Le lotte di rivendicazione della comunità colombiana de Las Traviesas

Le comunità indigene Embera si stanziano nella zona del Pacifico, principalmente tra Panama, Colombia ed Ecuador. In quanto comunità amerinde, si trovano ben distanti dai centri urbani: nella maggior parte dei Paesi dell’America Latina, infatti, così come in alcune zone degli USA, le comunità indigene, in accordo con gli Stati in cui risiedono, abitano nelle cosiddette riserve naturali, ben distanti dalla città. Sono frequenti i casi in cui alcuni indigeni, per motivi spesso lavorativi, si spostino dalla comunità verso i centri abitati: in queste circostanze, però, è il singolo a muoversi, al massimo col proprio nucleo familiare perciò l’individuo “emigra” ma la comunità come realtà ed ente (anche istituzionale) rimane nella riserva. Tuttavia, nella foresta della Colombia Nord-Occidentale, a una manciata chilometri dalla cittadina di Santuario, si è da poco insediata una comunità impegnata nella lotta per il proprio riconoscimento identitario: la Comunidad de las Traviesas.

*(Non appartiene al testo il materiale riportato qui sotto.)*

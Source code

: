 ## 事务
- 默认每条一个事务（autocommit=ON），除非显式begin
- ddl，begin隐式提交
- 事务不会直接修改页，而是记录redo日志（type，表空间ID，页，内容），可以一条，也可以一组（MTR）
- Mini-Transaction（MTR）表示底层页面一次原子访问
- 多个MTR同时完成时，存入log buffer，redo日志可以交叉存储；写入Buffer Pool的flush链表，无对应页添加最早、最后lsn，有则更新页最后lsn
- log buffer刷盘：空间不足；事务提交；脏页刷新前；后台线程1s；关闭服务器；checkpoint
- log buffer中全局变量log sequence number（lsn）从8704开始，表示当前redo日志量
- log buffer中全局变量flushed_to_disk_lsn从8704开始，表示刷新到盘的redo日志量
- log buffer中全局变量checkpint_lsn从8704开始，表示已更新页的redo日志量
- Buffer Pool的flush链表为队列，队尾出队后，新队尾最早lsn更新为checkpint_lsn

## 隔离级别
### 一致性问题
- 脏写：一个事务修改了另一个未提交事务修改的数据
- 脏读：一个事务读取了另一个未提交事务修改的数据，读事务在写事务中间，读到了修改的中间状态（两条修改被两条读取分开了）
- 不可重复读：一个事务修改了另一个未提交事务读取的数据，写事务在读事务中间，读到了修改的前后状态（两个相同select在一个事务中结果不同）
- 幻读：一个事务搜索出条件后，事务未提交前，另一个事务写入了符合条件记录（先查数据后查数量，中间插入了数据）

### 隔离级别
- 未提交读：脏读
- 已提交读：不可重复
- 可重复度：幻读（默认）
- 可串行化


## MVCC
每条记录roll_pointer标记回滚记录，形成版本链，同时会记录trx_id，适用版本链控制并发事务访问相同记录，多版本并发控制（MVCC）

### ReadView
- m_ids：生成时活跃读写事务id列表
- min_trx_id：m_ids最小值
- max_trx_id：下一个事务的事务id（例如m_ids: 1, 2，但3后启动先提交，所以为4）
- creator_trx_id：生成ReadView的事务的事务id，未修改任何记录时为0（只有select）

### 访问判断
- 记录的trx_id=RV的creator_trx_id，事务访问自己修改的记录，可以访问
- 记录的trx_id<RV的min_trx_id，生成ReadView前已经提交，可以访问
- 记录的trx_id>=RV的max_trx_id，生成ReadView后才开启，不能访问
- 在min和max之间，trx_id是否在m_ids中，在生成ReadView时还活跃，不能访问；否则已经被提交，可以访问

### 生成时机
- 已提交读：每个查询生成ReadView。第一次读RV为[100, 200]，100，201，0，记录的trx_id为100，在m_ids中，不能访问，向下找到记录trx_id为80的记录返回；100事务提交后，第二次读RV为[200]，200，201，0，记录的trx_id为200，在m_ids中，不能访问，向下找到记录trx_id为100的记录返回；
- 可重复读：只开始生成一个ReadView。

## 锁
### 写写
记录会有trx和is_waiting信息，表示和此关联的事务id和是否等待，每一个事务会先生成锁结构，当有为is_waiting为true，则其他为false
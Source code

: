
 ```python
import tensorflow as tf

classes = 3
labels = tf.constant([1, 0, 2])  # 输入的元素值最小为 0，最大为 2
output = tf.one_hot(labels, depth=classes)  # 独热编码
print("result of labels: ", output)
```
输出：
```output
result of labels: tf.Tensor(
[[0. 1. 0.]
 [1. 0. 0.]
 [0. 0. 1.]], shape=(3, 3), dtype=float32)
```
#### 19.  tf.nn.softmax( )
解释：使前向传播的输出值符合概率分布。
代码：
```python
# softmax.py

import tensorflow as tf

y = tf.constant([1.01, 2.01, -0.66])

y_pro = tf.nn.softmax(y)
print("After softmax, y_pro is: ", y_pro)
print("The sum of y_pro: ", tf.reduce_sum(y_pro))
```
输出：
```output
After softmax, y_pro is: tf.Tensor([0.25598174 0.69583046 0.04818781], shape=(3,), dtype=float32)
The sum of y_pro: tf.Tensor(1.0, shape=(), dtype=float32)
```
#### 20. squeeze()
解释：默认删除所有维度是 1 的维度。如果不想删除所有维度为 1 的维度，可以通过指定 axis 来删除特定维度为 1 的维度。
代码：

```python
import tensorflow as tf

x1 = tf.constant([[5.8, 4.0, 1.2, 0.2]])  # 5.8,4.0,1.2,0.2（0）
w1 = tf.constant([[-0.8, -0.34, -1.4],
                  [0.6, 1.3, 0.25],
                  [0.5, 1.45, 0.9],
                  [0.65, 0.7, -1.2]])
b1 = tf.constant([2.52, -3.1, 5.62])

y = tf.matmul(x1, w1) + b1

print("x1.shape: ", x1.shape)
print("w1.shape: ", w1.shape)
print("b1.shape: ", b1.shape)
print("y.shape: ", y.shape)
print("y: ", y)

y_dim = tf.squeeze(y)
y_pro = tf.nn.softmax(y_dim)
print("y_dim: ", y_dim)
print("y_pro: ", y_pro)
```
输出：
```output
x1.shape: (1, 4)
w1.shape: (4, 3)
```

Questo è il nome che le giovani donne di questa comunità hanno scelto per sé e per la cui affermazione stanno lottando; nella loro comunità d’origine, invece, sono chiamate werapa. La cultura indigena Embera trova le proprie radici nel Mito e nei Riti e, secondo la loro cosmogonia, una bambina è considerata tale non dal momento della nascita, bensì in seguito al rito della aulaciòn. Tale rito consiste nel taglio del clitoride: qualora ci si dimenticasse di tagliare il clitoride alla bambina o l’operazione subisse degli errori, nella loro credenza a questa crescerebbe il pene e in età adulta maturerebbe un maggiore desiderio sessuale rispetto alle altre donne. Sarebbe una werapa, che nella lingua amerinda significa “falsa donna”: assumerebbe i doveri che spettano alle donne all’interno dell’assetto culturale della comunità, ma allo stesso tempo verrà considerata falsa, in quanto mancante di un fondamentale rito di iniziazione.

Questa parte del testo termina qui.